--- Data for this task Enclosed Below ---
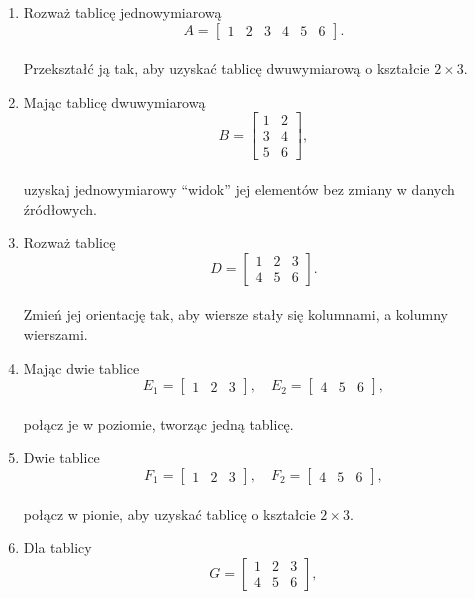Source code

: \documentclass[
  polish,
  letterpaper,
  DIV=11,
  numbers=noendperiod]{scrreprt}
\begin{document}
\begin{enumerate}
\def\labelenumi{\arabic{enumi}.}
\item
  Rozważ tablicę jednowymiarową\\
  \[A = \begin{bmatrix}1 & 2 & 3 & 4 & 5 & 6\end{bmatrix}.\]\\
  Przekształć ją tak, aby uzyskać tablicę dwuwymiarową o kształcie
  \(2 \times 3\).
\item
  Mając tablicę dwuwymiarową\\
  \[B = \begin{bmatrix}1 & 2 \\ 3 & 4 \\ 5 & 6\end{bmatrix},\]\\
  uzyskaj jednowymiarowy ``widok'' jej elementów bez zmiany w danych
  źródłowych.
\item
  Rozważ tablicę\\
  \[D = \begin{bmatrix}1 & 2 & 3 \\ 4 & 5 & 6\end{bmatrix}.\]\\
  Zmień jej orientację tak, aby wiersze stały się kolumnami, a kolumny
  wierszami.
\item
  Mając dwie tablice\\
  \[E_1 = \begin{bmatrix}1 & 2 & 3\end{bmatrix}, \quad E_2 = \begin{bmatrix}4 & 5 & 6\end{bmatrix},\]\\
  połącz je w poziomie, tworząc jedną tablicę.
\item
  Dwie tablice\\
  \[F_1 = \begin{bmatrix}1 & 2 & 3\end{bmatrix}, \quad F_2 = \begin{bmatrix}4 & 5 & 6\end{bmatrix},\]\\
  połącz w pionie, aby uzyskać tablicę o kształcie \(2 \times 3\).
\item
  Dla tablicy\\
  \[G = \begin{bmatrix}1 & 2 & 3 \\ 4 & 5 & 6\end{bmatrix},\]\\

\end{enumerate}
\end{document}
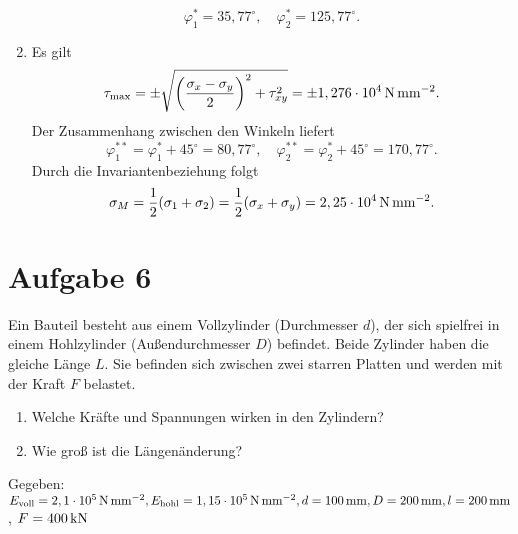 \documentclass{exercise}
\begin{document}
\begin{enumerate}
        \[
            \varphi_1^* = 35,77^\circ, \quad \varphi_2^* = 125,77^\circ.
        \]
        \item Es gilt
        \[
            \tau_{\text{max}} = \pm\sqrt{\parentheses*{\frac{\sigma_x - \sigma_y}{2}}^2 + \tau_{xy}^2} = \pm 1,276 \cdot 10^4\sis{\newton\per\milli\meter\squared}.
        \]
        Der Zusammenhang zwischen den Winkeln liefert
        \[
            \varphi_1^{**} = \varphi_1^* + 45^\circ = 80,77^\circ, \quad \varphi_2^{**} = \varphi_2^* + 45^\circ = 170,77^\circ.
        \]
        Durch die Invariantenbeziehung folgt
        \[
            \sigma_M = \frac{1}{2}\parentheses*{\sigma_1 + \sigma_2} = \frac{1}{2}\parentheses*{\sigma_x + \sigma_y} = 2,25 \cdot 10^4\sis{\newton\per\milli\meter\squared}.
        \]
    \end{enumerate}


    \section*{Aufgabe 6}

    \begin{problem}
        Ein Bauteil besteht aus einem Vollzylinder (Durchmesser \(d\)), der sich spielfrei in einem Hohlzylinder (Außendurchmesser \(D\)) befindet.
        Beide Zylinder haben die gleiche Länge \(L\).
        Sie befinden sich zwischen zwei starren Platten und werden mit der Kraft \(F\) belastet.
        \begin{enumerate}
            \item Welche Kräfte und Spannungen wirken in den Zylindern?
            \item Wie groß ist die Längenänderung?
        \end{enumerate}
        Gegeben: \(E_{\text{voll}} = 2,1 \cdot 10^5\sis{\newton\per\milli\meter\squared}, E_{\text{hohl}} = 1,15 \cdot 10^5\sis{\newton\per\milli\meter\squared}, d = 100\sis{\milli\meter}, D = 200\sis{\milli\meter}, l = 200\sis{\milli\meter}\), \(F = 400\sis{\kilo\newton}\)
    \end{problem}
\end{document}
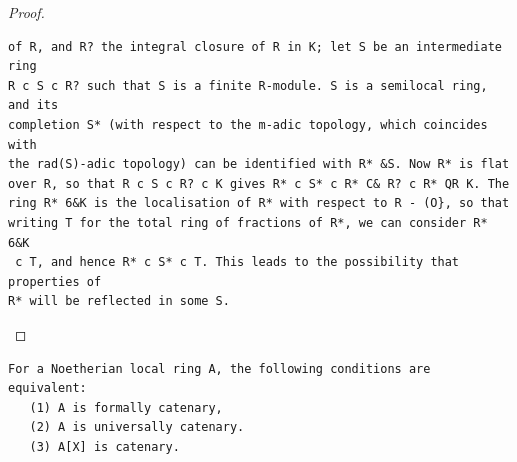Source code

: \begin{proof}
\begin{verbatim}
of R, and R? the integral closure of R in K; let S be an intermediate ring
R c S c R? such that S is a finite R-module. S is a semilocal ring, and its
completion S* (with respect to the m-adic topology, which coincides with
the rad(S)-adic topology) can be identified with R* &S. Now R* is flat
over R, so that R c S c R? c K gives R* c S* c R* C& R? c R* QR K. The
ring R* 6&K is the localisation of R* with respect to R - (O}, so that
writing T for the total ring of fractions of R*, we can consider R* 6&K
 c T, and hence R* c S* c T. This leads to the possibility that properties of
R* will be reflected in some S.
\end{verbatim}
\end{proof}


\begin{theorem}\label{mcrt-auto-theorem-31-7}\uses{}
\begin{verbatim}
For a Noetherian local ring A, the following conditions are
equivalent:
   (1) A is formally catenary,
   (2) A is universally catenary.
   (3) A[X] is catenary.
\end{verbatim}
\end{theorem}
--- End of Enclosed Data for this task ---
- Exercise prompt: Of the lines in the data, report each one containing the string "tablicę".

- Solution to the exercise:
  Rozważ tablicę jednowymiarową\\
  Przekształć ją tak, aby uzyskać tablicę dwuwymiarową o kształcie
  Mając tablicę dwuwymiarową\\
  Rozważ tablicę\\
  połącz je w poziomie, tworząc jedną tablicę.
  połącz w pionie, aby uzyskać tablicę o kształcie \(2 \times 3\).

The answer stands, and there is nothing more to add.